PROBLEM:
Find the word "name" in the data. Return every line where it appears.

PROVIDED INFORMATION:
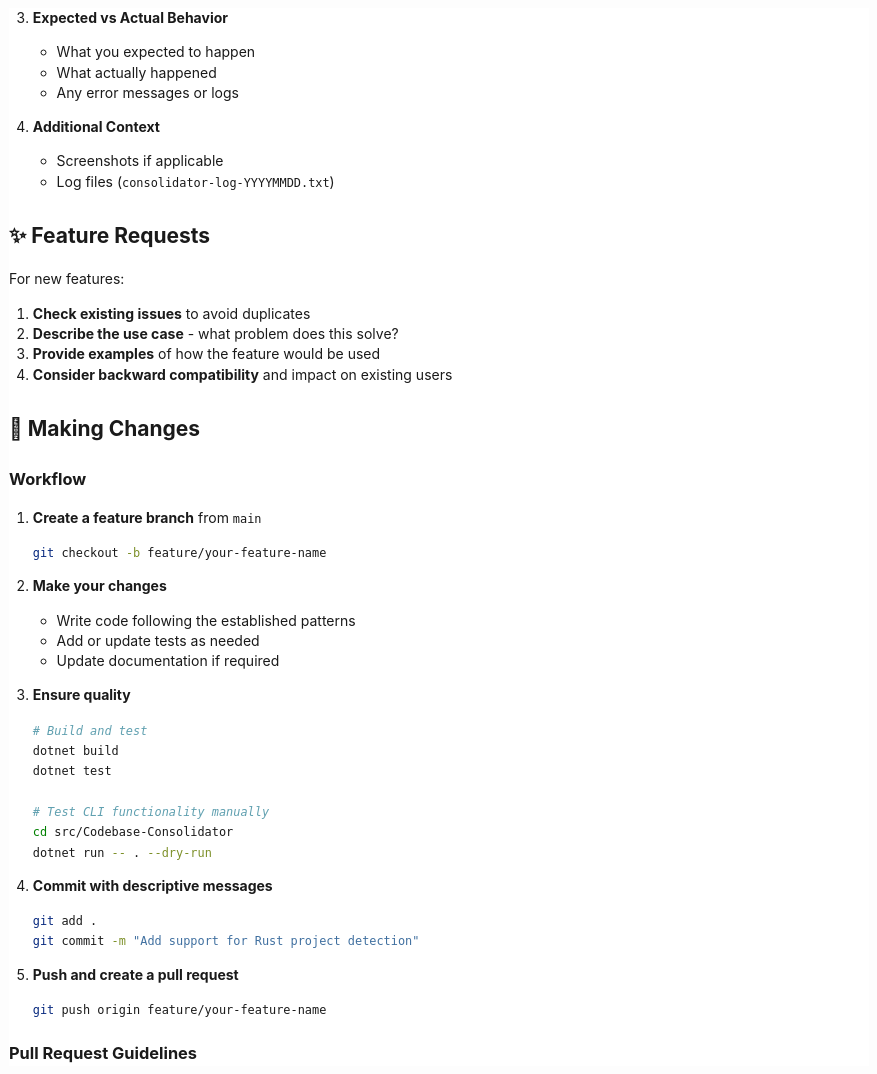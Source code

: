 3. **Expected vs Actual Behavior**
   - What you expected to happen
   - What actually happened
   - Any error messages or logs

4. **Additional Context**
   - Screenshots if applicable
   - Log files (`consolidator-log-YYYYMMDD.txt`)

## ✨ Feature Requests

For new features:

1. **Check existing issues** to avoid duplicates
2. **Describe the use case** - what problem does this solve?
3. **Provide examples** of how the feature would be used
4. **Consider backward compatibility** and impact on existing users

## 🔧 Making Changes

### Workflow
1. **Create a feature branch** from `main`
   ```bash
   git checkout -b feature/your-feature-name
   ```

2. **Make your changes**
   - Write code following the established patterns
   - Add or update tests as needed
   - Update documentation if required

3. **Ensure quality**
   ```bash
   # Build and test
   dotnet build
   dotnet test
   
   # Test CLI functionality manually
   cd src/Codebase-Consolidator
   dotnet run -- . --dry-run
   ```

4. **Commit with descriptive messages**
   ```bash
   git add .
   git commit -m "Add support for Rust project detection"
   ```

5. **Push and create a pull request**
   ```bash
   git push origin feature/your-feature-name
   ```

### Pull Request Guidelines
...
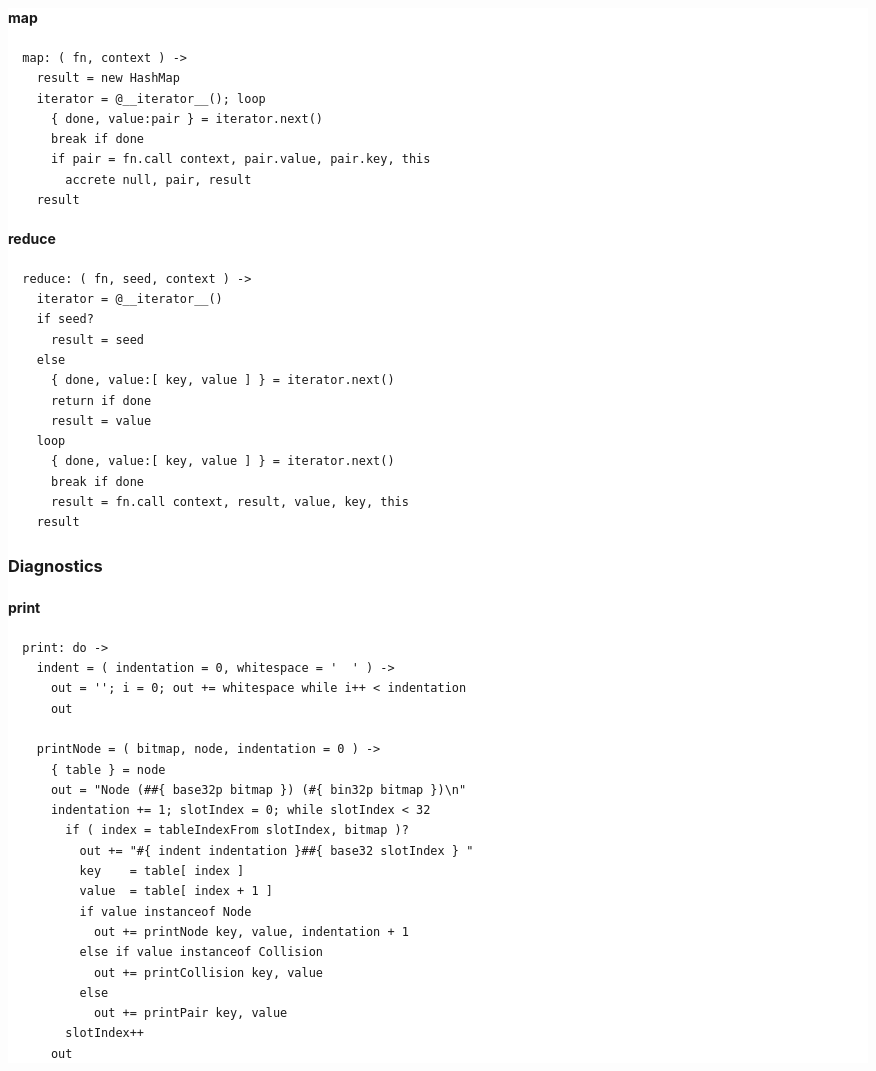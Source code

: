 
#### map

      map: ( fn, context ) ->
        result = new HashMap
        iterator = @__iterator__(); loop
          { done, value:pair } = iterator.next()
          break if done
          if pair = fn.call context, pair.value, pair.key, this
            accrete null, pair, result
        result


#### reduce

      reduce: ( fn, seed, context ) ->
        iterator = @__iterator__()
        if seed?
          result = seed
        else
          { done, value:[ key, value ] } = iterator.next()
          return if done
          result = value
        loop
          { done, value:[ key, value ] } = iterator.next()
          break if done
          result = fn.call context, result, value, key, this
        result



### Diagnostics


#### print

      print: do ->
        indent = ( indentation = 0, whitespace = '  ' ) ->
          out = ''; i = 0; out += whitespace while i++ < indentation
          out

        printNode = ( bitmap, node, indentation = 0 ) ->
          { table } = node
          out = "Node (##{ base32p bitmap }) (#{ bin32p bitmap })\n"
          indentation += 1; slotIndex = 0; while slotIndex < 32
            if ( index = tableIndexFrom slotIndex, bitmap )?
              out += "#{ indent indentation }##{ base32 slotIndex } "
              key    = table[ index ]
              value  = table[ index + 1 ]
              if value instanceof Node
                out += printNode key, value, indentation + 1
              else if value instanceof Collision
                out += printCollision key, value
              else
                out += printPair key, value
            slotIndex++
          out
--
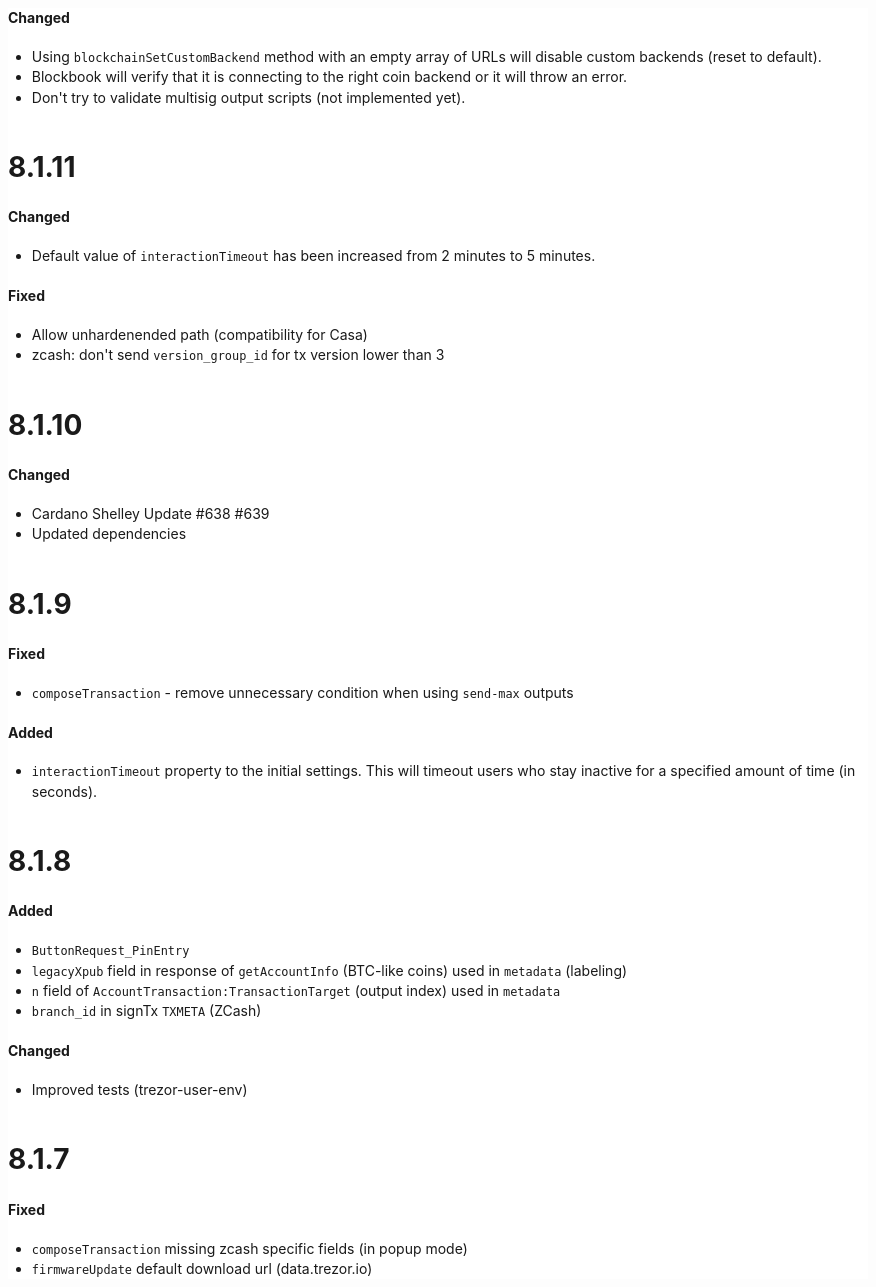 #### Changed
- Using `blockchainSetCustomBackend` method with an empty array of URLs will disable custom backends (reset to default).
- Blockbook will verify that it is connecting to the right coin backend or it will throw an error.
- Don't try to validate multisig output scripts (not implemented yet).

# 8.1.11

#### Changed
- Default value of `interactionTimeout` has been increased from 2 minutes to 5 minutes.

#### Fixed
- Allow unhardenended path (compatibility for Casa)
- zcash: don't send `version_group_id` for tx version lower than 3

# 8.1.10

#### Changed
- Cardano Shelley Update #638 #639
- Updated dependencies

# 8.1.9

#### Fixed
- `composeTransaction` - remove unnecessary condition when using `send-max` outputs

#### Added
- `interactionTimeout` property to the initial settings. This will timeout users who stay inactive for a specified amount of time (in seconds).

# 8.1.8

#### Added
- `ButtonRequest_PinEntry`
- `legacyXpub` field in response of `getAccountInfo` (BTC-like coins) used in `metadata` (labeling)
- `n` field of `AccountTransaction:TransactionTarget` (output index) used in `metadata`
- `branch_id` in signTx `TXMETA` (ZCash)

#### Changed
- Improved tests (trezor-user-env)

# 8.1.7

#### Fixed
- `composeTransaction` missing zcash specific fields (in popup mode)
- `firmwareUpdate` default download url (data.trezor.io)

OUTPUT FOR THIS EXERCISE:
   git checkout -b feature/your-feature-name
   git push origin feature/your-feature-name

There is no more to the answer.